Maluma's new music video is an ode to female beauty.
Maluma celebrates the courage of 17 unique women in the music video for his new song 'La Reina' (The Queen) and showcases the powerful stories of his female protagonists to turn the single released today into an ode to female beauty.
Aiming to break stereotypes, inspire and provoke reflection, the Colombian singer has chosen to give different faces to this "anthem to women" which he considers to have "fallen from the sky".
"For me, the most important thing about this song was that the protagonist was not me, but that it was really them and all the women around the world who will feel identified," Maluma explained.
In Maluma's hometown of Medellín, some of these 17 "queens", who stand out from every trend and personify resilience, gathered to watch for the first time the video clip of "La Reina" in which they participated as models, on the eve of its circulation.
Activist and model Ana María Ramírez from Venezuela, known as "Bald with curves", conveys with her appearance in the video a message of acceptance and notes that she considers the universal alopecia from which she suffers to be a "blessing".
"Women are more than hair, we are more than a burden," Ramirez told EFE, describing her participation in Maluma's music video as "an incredible experience" that helped her confirm that "I am also a queen, I am perfect and beautiful."
For Colombian dancer Lina Loaiza, a lover of movement, traditional rhythms and aerial dance, it was a "life lesson" that during the filming of "La Reina" she crossed paths with women who had stories of self-improvement such as hers and reminded her of the journey she has traveled since she was four years old when a soft drink delivery truck ran over her and amputated her left leg.
"The images are really very revealing and impressive. It was very moving to see the result. It's very powerful," Loaiza told EFE after attending the exclusive screening of the music video for Maluma's "La Reina" at the Museum of Modern Art theater in Medellín.
Among the models wearing crowns and beautiful dresses, which Maluma hugs at the end, are a girl with Down syndrome and another with short stature, a young woman with vitiligo and a woman who lost her breast to cancer after four relapses, as well as one woman who was attacked with acid on her face and another who is in the process of transitioning to the male gender.

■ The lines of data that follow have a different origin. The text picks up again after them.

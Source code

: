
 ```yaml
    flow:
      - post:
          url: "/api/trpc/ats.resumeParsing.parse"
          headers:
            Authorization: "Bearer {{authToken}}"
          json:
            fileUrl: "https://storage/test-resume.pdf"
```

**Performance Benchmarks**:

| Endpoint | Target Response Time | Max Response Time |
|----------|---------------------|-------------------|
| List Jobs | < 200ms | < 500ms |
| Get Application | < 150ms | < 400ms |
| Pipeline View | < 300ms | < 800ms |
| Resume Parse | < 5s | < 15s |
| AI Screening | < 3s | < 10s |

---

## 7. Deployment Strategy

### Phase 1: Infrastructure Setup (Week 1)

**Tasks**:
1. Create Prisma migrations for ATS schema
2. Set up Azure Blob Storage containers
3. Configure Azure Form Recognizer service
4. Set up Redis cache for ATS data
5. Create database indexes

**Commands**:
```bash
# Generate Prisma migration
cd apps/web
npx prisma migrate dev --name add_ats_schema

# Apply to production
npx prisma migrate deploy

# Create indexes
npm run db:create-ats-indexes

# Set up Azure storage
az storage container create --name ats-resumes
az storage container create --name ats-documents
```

Several of these women at one point in the video, which Maluma directed himself, surround Maritza Siagama, a 25-year-old early childhood education graduate who "loves" being indigenous and showcasing her culture.
"I felt proud to represent these beautiful indigenous women in a song that teaches us women to love ourselves as we are, because we all have the right to be beautiful and stylish, no matter what anyone says," commented Siagama.
During his reunion in Medellin on Women's Day, Maluma thanked the protagonists of "La Reina" for "showing the whole world their reality, for being an inspiration to all of us and for having the courage to tell the story their".